Sharing a similar sentiment, another nutritionist, Mrs Salamot Jimoh, said that citizens should be educated about the importance of good diet. Her words “At the individual level, nutrition-based interventions to improve child malnutrition should include educating mothers and fathers about the need to breastfeed infants within the first hour of life. Exclusive breastfeeding in the first six months of life, introduction of appropriate complementary food accompanying breast milk after six months of age and appropriate diet diversity, administering iron and vitamin A supplements.

“At the household level, ensuring good water, sanitation and hygiene practice can help reduce infections which result in child malnutrition, while at the community level, supplementary food such as lipid-based nutrient supplements and fortified cereal products should be distributed. Government should also support through food or cash transfers to poor Nigerians to be able to feed well,” she said.
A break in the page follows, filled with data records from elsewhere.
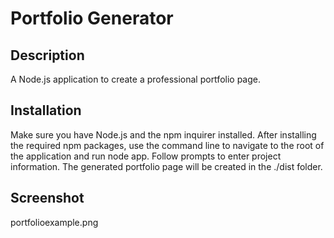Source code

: # Portfolio Generator

## Description
A Node.js application to create a professional portfolio page.

## Installation
Make sure you have Node.js and the npm inquirer installed. After installing the required npm packages, use the command line to navigate to the root of the application and run node app. Follow prompts to enter project information. The generated portfolio page will be created in the ./dist folder.

## Screenshot
portfolioexample.png
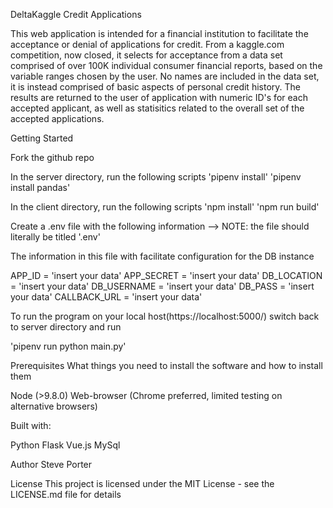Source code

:DeltaKaggle Credit Applications

This web application is intended for a financial institution to facilitate the acceptance or denial of applications for credit. 
From a kaggle.com competition, now closed, it selects for acceptance from a data set comprised of over 100K individual 
consumer financial reports, based on the variable ranges chosen by the user. No names are included in the data set, 
it is instead comprised of basic aspects of personal credit history. The results are returned to the user of application with numeric
ID's for each accepted applicant, as well as statisitics related to the overall set of the accepted applications. 

Getting Started

Fork the github repo

In the server directory, run the following scripts
'pipenv install'
'pipenv install pandas'

In the client directory, run the following scripts
'npm install'
'npm run build'

Create a .env file with the following information --> NOTE: the file should literally be titled '.env'

The information in this file with facilitate configuration for the DB instance

APP_ID = 'insert your data'
APP_SECRET = 'insert your data'
DB_LOCATION = 'insert your data'
DB_USERNAME = 'insert your data'
DB_PASS = 'insert your data'
CALLBACK_URL = 'insert your data'

To run the program on your local host(https://localhost:5000/) switch back to server directory and run

'pipenv run python main.py'

Prerequisites
What things you need to install the software and how to install them

Node (>9.8.0)
Web-browser (Chrome preferred, limited testing on alternative browsers)

Built with:

Python Flask
Vue.js
MySql

Author
Steve Porter

License
This project is licensed under the MIT License - see the LICENSE.md file for details


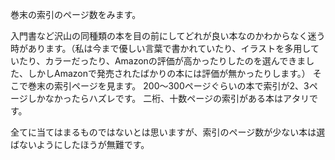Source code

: <!--
title:   たったひとつの技術書の選び方
tags:    入門書,技術書
id:      9ff4c2c8607a6eecb3a1
private: false
-->
巻末の索引のページ数をみます。

入門書など沢山の同種類の本を目の前にしてどれが良い本なのかわからなく迷う時があります。（私は今まで優しい言葉で書かれていたり、イラストを多用していたり、カラーだったり、Amazonの評価が高かったりしたのを選んできました、しかしAmazonで発売されたばかりの本には評価が無かったりします。）
そこで巻末の索引ページを見ます。
200～300ページぐらいの本で索引が2、3ページしかなかったらハズレです。
二桁、十数ページの索引がある本はアタリです。

全てに当てはまるものではないとは思いますが、索引のページ数が少ない本は選ばないようにしたほうが無難です。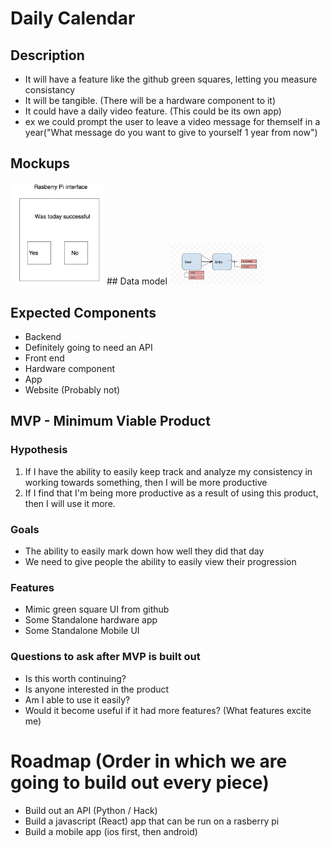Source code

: # Daily Calendar
## Description
* It will have a feature like the github green squares, letting you measure consistancy
* It will be tangible. (There will be a hardware component to it)
* It could have a daily video feature. (This could be its own app)
 * ex we could prompt the user to leave a video message for themself in a year("What message do you want to give to yourself 1 year from now")
 
## Mockups
<img src="rasberrypimockup.png" width="150">
## Data model
<img src="DataModelV1.png" width="150">
 
## Expected Components
 * Backend
  * Definitely going to need an API
 * Front end 
  * Hardware component 
  * App
  * Website (Probably not)
 
## MVP - Minimum Viable Product
### Hypothesis
1. If I have the ability to easily keep track and analyze my consistency in working towards something, then I will be more productive
2. If I find that I'm being more productive as a result of using this product, then I will use it more.

### Goals
* The ability to easily mark down how well they did that day
* We need to give people the ability to easily view their progression

### Features
* Mimic green square UI from github
* Some Standalone hardware app
* Some Standalone Mobile UI

### Questions to ask after MVP is built out
* Is this worth continuing?
* Is anyone interested in the product
* Am I able to use it easily?
* Would it become useful if it had more features? (What features excite me)

# Roadmap (Order in which we are going to build out every piece)
* Build out an API (Python / Hack)
* Build a javascript (React) app that can be run on a rasberry pi
* Build a mobile app (ios first, then android)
In the submission of a civil servant and father of five, Mr Kehinde Olutoba, war against malnutrition could only be won if government addresses high prices of foodstuffs in the country, as he lamented that many households could not afford three square meals per day anymore.

His words: “No matter the level of employment in a nation, when the cost of living exceeds the income of a person, malnutrition is inevitable, because the victim will eat anything just to meet up with his daily bread. The government should step in and subsidize the cost of living thereby making the purchase of food items affordable.

“The ultimate labour of a man on earth is for the sustenance of his mortal body. When a man is handicapped, he cannot in any way provide for himself and this ultimately leads to malnutrition. People at all levels should be empowered and the empowerment process should go down to the grassroots level. Civil servant parents like me with five children will find it difficult to provide balance diet for their children if they only depends on salaries.

“Another important area that is calling for attention to solve malnutrition is creation of more jobs to reduce unemployment. When starvation sets into a nation, it begets malnutrition by default. When a person is gainfully employed, such, in turn, feeds two or three people connected to him/her. This is where the school feeding programme gets it wrong. It is not enough to give the children food in school. The parents of these children when empowered, can do more than just a square meal per day, including weekends and holidays,” he said.

An educationist, Mrs. Olubunmi Oluwole, who blamed the  recent ranking of Nigeria by WHO as the worst malnutrition case in Africa on the insecurity challenges facing the country, called for a holistic approach to end insecurity, so that farmers could be encouraged to go back to the farm. The woman who observed that children suffering from malnutrition are at risk of poor cognitive development and other health problems,  urged concerned authorities to act fast.

Her words: “The major cause of malnutrition is hunger. Farmers can no longer go to farms and the few who are risking their lives to farm cannot sufficiently meet all households demand for food, making the few available food in the markets unaffordable for low income earners. Any country experiencing insecurity like ours will surely experience hunger and malnutrition. Unless government solves the problem of insecurity, cases of malnutrition will continue to be on the increase,” she said.